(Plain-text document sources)
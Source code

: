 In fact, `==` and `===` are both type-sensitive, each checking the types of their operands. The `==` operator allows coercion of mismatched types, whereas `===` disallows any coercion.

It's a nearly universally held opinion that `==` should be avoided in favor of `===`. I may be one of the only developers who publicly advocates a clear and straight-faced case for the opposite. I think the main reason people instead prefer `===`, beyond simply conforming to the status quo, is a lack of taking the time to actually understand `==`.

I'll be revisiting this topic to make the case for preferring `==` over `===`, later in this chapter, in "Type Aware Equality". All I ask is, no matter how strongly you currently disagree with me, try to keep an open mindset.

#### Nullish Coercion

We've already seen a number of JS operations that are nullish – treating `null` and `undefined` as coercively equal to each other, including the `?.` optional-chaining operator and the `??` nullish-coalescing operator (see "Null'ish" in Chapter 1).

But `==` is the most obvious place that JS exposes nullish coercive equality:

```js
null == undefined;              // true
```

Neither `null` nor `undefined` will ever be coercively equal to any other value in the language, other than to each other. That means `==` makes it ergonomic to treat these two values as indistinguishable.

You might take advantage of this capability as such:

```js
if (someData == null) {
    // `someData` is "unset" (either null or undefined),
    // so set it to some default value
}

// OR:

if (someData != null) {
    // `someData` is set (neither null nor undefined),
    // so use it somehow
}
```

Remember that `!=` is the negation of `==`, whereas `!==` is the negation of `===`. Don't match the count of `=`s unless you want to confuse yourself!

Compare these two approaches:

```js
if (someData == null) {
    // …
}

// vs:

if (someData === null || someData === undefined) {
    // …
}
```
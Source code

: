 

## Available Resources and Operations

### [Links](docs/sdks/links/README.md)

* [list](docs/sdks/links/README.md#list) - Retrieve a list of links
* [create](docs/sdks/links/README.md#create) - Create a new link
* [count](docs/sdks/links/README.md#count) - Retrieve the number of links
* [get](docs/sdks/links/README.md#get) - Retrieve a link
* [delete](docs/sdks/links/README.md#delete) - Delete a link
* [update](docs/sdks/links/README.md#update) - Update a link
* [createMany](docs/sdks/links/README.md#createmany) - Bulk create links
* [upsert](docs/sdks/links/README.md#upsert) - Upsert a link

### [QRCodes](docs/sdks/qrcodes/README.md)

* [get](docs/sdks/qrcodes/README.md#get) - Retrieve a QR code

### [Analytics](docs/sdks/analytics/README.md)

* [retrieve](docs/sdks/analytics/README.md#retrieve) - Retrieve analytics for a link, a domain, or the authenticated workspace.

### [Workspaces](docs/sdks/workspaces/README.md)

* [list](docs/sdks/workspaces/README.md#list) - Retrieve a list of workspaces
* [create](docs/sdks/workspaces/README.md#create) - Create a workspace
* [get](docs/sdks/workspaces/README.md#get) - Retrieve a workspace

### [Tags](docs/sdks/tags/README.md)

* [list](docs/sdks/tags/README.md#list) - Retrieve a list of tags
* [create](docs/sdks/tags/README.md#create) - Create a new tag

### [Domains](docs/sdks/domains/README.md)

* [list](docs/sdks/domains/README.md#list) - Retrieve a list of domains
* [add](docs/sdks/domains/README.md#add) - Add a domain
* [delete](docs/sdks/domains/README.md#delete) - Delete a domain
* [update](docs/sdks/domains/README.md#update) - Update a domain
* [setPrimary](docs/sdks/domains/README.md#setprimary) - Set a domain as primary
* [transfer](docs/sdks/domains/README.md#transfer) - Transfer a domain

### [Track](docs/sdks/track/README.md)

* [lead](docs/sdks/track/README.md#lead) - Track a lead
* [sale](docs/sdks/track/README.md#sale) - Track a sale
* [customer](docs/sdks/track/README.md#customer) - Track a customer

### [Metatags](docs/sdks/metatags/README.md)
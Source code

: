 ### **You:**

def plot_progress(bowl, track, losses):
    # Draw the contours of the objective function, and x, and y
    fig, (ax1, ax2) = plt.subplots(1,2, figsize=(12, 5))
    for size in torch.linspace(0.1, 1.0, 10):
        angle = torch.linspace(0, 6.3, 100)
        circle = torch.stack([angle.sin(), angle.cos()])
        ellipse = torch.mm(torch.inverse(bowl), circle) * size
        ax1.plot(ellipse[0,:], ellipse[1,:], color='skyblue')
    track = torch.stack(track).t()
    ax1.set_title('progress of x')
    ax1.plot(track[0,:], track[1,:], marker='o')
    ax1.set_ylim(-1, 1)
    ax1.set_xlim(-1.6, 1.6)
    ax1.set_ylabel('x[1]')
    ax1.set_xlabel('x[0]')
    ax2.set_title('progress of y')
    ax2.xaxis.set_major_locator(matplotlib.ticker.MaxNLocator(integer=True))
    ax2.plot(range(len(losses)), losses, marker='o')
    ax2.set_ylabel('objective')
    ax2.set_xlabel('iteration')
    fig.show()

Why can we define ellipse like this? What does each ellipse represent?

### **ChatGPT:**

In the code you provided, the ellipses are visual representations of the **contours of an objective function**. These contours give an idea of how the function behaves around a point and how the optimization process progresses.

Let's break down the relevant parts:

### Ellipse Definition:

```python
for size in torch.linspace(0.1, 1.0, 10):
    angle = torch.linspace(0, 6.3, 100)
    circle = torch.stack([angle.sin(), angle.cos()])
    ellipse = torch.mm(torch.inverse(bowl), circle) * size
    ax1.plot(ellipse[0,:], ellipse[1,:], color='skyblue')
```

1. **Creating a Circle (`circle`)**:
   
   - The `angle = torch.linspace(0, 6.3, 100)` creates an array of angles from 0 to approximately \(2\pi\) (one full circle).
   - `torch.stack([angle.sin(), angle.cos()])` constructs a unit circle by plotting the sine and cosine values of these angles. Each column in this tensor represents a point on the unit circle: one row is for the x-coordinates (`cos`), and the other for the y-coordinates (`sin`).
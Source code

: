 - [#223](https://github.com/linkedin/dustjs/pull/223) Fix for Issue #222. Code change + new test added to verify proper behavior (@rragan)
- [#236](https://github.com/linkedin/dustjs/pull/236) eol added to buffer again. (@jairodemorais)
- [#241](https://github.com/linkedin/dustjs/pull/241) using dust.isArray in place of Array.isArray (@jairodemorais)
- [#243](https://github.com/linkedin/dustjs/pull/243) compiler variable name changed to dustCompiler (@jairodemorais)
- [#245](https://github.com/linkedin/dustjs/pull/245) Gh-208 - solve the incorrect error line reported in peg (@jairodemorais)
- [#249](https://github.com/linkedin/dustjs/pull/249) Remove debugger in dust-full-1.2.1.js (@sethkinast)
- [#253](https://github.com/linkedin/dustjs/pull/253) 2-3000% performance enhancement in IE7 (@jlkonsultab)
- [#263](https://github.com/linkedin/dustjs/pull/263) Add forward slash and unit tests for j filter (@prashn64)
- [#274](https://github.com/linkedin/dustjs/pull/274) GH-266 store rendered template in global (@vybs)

What is needed: Say how many lines in the entries contain the string "whereas". Nothing else belongs in the reply.

Result for this task: 2